The favorable conditions driving Cal-Maine’s earnings and share price in the first half of 2022 continued during the remainder of the year. Cal-Maine Foods was FUND’s second-best contributor, adding 2.02% to overall performance. High feed costs and avian influenza driven supply disruptions continued to drive fresh shell egg pricing. Lower shell egg inventories near year end, combined with increased seasonal demand from the holiday baking season, resulted in several weeks of record-high egg prices in December. Pason Systems is a drilling services technology company serving oil and gas producers. Industry conditions steadily improved, along with increased demand for the company’s products and technology. Pason shares continued to outperform in the second half of 2022, advancing well for the full year and contributing 1.44% to FUND’s overall performance.

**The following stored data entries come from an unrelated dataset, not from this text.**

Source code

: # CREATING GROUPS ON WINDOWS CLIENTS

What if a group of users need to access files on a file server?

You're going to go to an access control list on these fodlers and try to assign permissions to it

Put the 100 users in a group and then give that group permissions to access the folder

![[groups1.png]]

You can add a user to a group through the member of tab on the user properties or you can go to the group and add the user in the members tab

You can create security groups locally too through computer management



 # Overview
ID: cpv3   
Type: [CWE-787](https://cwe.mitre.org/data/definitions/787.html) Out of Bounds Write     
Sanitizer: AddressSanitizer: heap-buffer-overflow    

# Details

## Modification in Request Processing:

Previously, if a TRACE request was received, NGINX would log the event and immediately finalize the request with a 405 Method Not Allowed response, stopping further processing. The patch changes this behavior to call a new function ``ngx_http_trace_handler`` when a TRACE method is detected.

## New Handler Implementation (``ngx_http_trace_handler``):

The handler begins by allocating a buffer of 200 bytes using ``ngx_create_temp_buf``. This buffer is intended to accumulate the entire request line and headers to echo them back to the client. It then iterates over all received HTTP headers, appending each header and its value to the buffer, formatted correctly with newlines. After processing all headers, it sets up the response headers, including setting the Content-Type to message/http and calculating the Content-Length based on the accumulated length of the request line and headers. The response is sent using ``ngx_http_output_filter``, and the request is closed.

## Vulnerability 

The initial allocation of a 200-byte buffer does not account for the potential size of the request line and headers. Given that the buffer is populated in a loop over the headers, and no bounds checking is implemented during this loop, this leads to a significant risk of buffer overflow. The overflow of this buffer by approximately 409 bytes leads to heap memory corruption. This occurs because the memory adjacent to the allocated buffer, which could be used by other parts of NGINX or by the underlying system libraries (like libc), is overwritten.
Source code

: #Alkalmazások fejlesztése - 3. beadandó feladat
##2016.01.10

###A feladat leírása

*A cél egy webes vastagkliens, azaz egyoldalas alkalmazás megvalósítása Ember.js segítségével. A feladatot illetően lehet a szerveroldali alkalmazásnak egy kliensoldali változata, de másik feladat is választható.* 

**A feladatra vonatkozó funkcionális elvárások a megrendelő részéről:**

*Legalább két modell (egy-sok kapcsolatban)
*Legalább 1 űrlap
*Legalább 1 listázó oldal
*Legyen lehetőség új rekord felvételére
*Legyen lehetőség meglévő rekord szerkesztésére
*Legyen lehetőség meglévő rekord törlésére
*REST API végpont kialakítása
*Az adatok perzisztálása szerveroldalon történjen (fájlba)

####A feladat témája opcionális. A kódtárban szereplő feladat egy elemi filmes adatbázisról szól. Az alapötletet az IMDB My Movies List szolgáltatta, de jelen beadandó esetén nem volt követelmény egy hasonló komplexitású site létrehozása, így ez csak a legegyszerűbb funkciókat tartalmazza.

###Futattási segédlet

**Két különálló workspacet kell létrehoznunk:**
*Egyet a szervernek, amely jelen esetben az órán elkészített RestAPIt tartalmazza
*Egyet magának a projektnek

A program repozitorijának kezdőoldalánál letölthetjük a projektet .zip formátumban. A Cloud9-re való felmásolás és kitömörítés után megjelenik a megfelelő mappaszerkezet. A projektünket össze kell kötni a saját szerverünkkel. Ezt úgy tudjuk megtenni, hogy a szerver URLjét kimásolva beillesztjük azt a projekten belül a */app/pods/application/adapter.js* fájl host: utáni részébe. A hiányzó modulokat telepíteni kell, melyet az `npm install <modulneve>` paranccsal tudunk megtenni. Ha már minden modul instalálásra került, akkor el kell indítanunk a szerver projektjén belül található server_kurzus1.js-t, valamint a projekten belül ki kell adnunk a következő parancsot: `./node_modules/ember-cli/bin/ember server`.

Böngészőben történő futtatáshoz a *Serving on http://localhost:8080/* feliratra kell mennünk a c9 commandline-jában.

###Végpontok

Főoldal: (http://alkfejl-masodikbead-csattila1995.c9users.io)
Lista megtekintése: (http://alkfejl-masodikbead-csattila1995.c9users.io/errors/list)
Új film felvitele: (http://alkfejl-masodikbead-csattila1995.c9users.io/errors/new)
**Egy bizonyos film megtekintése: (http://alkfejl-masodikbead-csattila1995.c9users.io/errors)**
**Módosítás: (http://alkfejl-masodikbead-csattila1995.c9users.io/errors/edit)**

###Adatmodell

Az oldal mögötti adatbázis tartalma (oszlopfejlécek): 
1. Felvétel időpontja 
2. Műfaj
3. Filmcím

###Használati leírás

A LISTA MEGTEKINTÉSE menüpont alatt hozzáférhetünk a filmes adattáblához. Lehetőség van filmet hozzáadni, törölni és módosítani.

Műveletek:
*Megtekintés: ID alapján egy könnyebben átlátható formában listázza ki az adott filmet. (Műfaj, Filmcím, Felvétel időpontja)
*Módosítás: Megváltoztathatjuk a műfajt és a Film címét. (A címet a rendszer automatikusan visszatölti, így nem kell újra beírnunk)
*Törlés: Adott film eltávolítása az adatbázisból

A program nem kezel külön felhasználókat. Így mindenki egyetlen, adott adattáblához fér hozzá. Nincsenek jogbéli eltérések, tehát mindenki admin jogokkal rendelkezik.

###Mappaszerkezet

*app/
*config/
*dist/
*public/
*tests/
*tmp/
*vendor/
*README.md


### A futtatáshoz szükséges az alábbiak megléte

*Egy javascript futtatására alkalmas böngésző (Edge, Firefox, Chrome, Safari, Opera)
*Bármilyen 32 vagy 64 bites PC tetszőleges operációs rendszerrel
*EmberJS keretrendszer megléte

Rounding out the top five contributors, Nucor Corporation and Reliance Steel & Aluminum contributed positively (contributing 1.35% and 1.26%, respectively) despite lower demand and pricing in the second half of the year. Both companies reported declines in revenues and operating profit recently. Nucor’s flexible production profile and Reliance Steel’s last-in-first-out (LIFO) liquidation policy enabled both companies to mitigate the extreme cyclicality that has historically burdened less nimble integrated steel producers at cyclical troughs. Pricing of certain finished steel products improved in the final quarter of the year, lending support for a strong finish to a volatile year.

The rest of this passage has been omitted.